> [EXERCISE AIM]
Starting at the line below holding "## Shared Tarballs Tab" and stopping at the line holding "environments you've packaged.", print every line exactly, both ends included, and leave the rest out.

> [MATERIAL FOR THIS TASK]
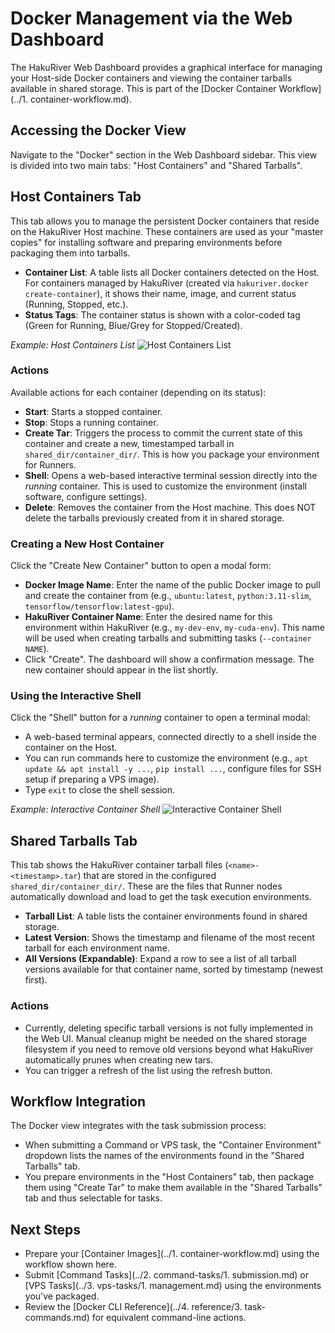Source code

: # Docker Management via the Web Dashboard

The HakuRiver Web Dashboard provides a graphical interface for managing your Host-side Docker containers and viewing the container tarballs available in shared storage. This is part of the [Docker Container Workflow](../1. container-workflow.md).

## Accessing the Docker View

Navigate to the "Docker" section in the Web Dashboard sidebar. This view is divided into two main tabs: "Host Containers" and "Shared Tarballs".

## Host Containers Tab

This tab allows you to manage the persistent Docker containers that reside on the HakuRiver Host machine. These containers are used as your "master copies" for installing software and preparing environments before packaging them into tarballs.

-   **Container List**: A table lists all Docker containers detected on the Host. For containers managed by HakuRiver (created via `hakuriver.docker create-container`), it shows their name, image, and current status (Running, Stopped, etc.).
-   **Status Tags**: The container status is shown with a color-coded tag (Green for Running, Blue/Grey for Stopped/Created).

*Example: Host Containers List*
![Host Containers List](../../image/README/1745625595530.png)

### Actions

Available actions for each container (depending on its status):

-   **Start**: Starts a stopped container.
-   **Stop**: Stops a running container.
-   **Create Tar**: Triggers the process to commit the current state of this container and create a new, timestamped tarball in `shared_dir/container_dir/`. This is how you package your environment for Runners.
-   **Shell**: Opens a web-based interactive terminal session directly into the *running* container. This is used to customize the environment (install software, configure settings).
-   **Delete**: Removes the container from the Host machine. This does NOT delete the tarballs previously created from it in shared storage.

### Creating a New Host Container

Click the "Create New Container" button to open a modal form:
-   **Docker Image Name**: Enter the name of the public Docker image to pull and create the container from (e.g., `ubuntu:latest`, `python:3.11-slim`, `tensorflow/tensorflow:latest-gpu`).
-   **HakuRiver Container Name**: Enter the desired name for this environment within HakuRiver (e.g., `my-dev-env`, `my-cuda-env`). This name will be used when creating tarballs and submitting tasks (`--container NAME`).
-   Click "Create". The dashboard will show a confirmation message. The new container should appear in the list shortly.

### Using the Interactive Shell

Click the "Shell" button for a *running* container to open a terminal modal:
-   A web-based terminal appears, connected directly to a shell inside the container on the Host.
-   You can run commands here to customize the environment (e.g., `apt update && apt install -y ...`, `pip install ...`, configure files for SSH setup if preparing a VPS image).
-   Type `exit` to close the shell session.

*Example: Interactive Container Shell*
![Interactive Container Shell](../../image/README/1745625631904.png)

## Shared Tarballs Tab

This tab shows the HakuRiver container tarball files (`<name>-<timestamp>.tar`) that are stored in the configured `shared_dir/container_dir/`. These are the files that Runner nodes automatically download and load to get the task execution environments.

-   **Tarball List**: A table lists the container environments found in shared storage.
-   **Latest Version**: Shows the timestamp and filename of the most recent tarball for each environment name.
-   **All Versions (Expandable)**: Expand a row to see a list of all tarball versions available for that container name, sorted by timestamp (newest first).

### Actions

-   Currently, deleting specific tarball versions is not fully implemented in the Web UI. Manual cleanup might be needed on the shared storage filesystem if you need to remove old versions beyond what HakuRiver automatically prunes when creating new tars.
-   You can trigger a refresh of the list using the refresh button.

## Workflow Integration

The Docker view integrates with the task submission process:
-   When submitting a Command or VPS task, the "Container Environment" dropdown lists the names of the environments found in the "Shared Tarballs" tab.
-   You prepare environments in the "Host Containers" tab, then package them using "Create Tar" to make them available in the "Shared Tarballs" tab and thus selectable for tasks.

## Next Steps

-   Prepare your [Container Images](../1. container-workflow.md) using the workflow shown here.
-   Submit [Command Tasks](../2. command-tasks/1. submission.md) or [VPS Tasks](../3. vps-tasks/1. management.md) using the environments you've packaged.
-   Review the [Docker CLI Reference](../4. reference/3. task-commands.md) for equivalent command-line actions.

> [WRITTEN ANSWER]
## Shared Tarballs Tab

This tab shows the HakuRiver container tarball files (`<name>-<timestamp>.tar`) that are stored in the configured `shared_dir/container_dir/`. These are the files that Runner nodes automatically download and load to get the task execution environments.

-   **Tarball List**: A table lists the container environments found in shared storage.
-   **Latest Version**: Shows the timestamp and filename of the most recent tarball for each environment name.
-   **All Versions (Expandable)**: Expand a row to see a list of all tarball versions available for that container name, sorted by timestamp (newest first).

### Actions

-   Currently, deleting specific tarball versions is not fully implemented in the Web UI. Manual cleanup might be needed on the shared storage filesystem if you need to remove old versions beyond what HakuRiver automatically prunes when creating new tars.
-   You can trigger a refresh of the list using the refresh button.

## Workflow Integration

The Docker view integrates with the task submission process:
-   When submitting a Command or VPS task, the "Container Environment" dropdown lists the names of the environments found in the "Shared Tarballs" tab.
-   You prepare environments in the "Host Containers" tab, then package them using "Create Tar" to make them available in the "Shared Tarballs" tab and thus selectable for tasks.

## Next Steps

-   Prepare your [Container Images](../1. container-workflow.md) using the workflow shown here.
-   Submit [Command Tasks](../2. command-tasks/1. submission.md) or [VPS Tasks](../3. vps-tasks/1. management.md) using the environments you've packaged.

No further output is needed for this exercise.